Differences in weight (kg) and total, abdominal and gynoid adipose mass (kg) between major and minor allele homozygotes at each of the seven nominally associated loci (P < 0.1) and between the first and fifth quintiles of the genetic burden score. Data are adjusted for age and sex (n = 2206). As described in the results, nominal gene–sex interactions were observed for total and abdominal adipose mass at the MC4R locus.
Figure 2.
Associations between the genetic burden score (expressed in quintiles) and obesity indices. Error bars are 95% confidence intervals. P-values are derived from linear regression models adjusted for age and sex. (A) P = 2.32 × 10−5; (B) P = 3.69 × 10−6; (C) P = 0.0001; (D) P = 0.0004; (E) P = 0.0002; (F) P = 0.099).

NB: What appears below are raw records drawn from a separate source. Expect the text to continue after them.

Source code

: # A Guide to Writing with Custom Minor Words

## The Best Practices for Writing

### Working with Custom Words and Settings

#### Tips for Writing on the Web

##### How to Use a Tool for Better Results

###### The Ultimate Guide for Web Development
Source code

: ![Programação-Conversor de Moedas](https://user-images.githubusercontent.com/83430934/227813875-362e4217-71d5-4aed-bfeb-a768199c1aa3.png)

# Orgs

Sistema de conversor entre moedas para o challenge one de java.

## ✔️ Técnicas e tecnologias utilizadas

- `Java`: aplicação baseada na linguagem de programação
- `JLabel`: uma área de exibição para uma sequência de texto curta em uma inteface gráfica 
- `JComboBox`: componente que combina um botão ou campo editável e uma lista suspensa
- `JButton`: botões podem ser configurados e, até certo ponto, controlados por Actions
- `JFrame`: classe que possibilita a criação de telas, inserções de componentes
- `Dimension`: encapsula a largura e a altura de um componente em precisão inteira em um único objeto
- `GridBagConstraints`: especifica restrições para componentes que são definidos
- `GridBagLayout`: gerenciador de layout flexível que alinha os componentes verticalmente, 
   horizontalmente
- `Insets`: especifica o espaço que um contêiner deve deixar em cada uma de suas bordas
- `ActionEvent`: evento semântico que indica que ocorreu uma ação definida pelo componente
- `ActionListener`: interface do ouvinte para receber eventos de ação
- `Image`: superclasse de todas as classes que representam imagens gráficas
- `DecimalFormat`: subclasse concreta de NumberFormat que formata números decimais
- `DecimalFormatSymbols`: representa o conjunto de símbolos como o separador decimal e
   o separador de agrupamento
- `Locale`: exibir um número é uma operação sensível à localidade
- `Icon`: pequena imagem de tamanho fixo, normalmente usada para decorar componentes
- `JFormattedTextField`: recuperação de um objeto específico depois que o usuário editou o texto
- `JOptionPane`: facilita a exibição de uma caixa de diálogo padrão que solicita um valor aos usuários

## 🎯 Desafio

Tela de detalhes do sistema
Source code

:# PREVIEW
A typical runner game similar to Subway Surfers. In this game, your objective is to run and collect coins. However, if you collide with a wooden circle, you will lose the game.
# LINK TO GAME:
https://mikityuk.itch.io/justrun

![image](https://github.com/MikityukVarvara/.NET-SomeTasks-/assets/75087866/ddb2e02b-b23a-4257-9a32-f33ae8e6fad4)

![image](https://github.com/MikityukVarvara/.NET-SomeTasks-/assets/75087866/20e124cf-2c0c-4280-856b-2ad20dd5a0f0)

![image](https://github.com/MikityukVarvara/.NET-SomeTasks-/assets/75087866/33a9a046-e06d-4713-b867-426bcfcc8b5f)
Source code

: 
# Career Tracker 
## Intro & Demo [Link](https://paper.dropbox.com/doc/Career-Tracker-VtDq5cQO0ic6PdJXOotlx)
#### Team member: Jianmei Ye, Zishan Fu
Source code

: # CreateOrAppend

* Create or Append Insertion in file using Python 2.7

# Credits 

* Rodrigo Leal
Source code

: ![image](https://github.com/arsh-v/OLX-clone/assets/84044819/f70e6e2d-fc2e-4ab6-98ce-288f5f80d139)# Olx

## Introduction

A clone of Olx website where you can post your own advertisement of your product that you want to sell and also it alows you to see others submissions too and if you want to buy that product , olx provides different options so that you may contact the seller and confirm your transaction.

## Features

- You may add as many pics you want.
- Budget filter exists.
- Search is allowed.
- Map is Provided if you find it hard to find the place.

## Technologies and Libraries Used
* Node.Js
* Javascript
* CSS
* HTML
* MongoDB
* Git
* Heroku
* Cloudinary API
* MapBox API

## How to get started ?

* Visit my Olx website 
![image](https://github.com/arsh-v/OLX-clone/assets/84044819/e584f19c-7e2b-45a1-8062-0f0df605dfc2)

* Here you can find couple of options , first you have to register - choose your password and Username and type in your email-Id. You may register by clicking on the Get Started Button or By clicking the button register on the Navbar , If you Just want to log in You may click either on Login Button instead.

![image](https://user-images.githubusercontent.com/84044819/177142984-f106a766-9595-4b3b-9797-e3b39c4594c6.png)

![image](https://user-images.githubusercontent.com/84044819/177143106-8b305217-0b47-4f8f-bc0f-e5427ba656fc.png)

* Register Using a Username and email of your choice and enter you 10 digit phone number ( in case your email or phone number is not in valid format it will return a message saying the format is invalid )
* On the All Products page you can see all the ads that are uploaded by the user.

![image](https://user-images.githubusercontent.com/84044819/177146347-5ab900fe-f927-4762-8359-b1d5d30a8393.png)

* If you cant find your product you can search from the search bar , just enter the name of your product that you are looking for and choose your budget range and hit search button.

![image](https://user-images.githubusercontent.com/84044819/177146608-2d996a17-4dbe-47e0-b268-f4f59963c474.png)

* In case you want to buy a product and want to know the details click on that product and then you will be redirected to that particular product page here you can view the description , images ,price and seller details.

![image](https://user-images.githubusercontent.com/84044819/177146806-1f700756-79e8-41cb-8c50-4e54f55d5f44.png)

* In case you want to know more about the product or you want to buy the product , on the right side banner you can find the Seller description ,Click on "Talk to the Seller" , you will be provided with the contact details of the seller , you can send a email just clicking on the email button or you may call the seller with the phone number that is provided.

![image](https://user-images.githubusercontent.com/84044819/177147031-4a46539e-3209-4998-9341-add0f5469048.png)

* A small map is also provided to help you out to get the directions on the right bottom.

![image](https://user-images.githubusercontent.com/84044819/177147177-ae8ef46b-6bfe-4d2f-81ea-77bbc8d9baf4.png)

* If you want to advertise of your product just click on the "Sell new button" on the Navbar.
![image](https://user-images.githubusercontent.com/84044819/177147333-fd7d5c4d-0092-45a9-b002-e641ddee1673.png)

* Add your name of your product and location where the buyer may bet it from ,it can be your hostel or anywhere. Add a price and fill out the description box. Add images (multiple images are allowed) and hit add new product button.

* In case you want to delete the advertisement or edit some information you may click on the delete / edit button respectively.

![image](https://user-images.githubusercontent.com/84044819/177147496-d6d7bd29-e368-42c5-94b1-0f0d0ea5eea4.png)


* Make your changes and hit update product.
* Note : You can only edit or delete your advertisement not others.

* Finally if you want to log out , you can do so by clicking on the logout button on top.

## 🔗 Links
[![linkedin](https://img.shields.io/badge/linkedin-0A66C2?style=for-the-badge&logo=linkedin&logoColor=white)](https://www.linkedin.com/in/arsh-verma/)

Genotype associations with obesity (categorical trait models)
The following results are derived from the cohort of non-diabetic individuals only (n = 3885). Table 4 shows obesity risk estimates (odds ratios; OR) for each of the genetic predictor variables ranked by magnitude of effect in non-diabetics. As with the BMI models reported above, the FTO rs1121980 variant was the most strongly associated SNP, with a per allele OR of 1.15 (95% CI 1.05–1.25; P = 0.0016). Five of the remaining SNPs (SH2B1, MTCH2, MC4R, NEGR1 and GNPDA2) were significantly associated with obesity in directions consistent with prior reports of association with BMI (6–8). For the GBS, the risk of obesity increased by 1.13 (95% CI 1.06–1.21; P = 0.0002) per SD unit increase, with a 1.40-fold (95% CI 1.14–1.72; P = 0.002) increased risk of being obese for those in the top compared with the bottom quintiles of the score. One SNP (MC4R rs17782313) statistically interacted with sex (P = 0.02), whereby the minor allele was associated with increased obesity risk in women (OR = 1.20; 95% CI 1.06–1.36; P = 0.0034), but no effect was observed in men (OR = 0.94; 95% CI 0.79–1.12; P = 0.48).
Table 4.
Estimates of obesity risk (odds ratios) and discriminative power (ROCAUCs) for nine purported obesity-risk variants singly and in combination in non-diabetic individuals (n = 3885)
| Nearest gene | SNP | Risk allele (frequency) | OR | 95% CI | P | ROCAUC | PROCAUC |
|---|---|---|---|---|---|---|---|
| FTO | rs1121980 | A (0.42) | 1.15 | (1.05–1.25) | 0.002 | 0.5435 | 2.00 × 10−4 |
| SH2B1 | rs7498665 | C (0.40) | 1.13 | (1.04–1.24) | 0.007 | 0.5348 | 1.72 × 10−6 |
| MTCH2 | rs4752856 | T (0.37) | 1.12 | (1.03–1.23) | 0.009 | 0.5257 | 1.10 × 10−7 |
| MC4R | rs17782313 | C (0.26) | 1.11 | (1.00–1.22) | 0.042 | 0.5293 | 1.04 × 10−6 |
| NEGR1 | rs2815752 | A (0.58) | 1.10 | (1.01–1.20) | 0.028 | 0.5263 | 2.21 × 10−7 |
| GNPDA2 | rs10938397 | G (0.37) | 1.10 | (1.00–1.20) | 0.045 | 0.5157 | 2.45 × 10−8 |
| TMEM18 | rs6548238 | A (0.82) | 1.10 | (0.98–1.22) | 0.095 | 0.5278 | 7.00 × 10−8 |
| KCTD15 | rs11084753 | G (0.63) | 1.05 | (0.96–1.14) | 0.33 | 0.5087 | 3.57 × 10−7 |
| PCSK1 | rs6235 | C (0.30) | 1.05 | (0.96–1.16) | 0.30 | 0.5221 | 1.20 × 10−6 |
| GBS (SD units) | – | – | 1.13 | (1.06–1.21) | <0.001 | 0.5752 | 2.00 × 10−5 |
| GBS (5th versus 1st quintile) | – | – | 1.40 | (1.14–1.72) | 0.002* | – | – |
For the calculation of odds ratios (OR), obesity is defined according to WHO (13,14). The area under the receiver operator characteristic curves (ROCAUC) reported in the table are unadjusted. PROCAUC is the significance level of the test for difference between the ROCAUC for each single nucleotide polymorphism (SNP) or the genetic burden score (GBS) versus the ROCAUC for all SNPs (0.6147). These comparisons test the ability of each genetic predictor to discriminate between 353 obese (BMI >30 kg/m2) and 1370 normal weight (BMI 18.5–24.9 kg/m2) individuals. As described in the results, gene–sex interactions were observed for obesity (P = 0.02) at the MC4R locus. *P-value obtained by direct comparison of fifth versus first GBS quintiles, adjusted for age and sex (n = 1325).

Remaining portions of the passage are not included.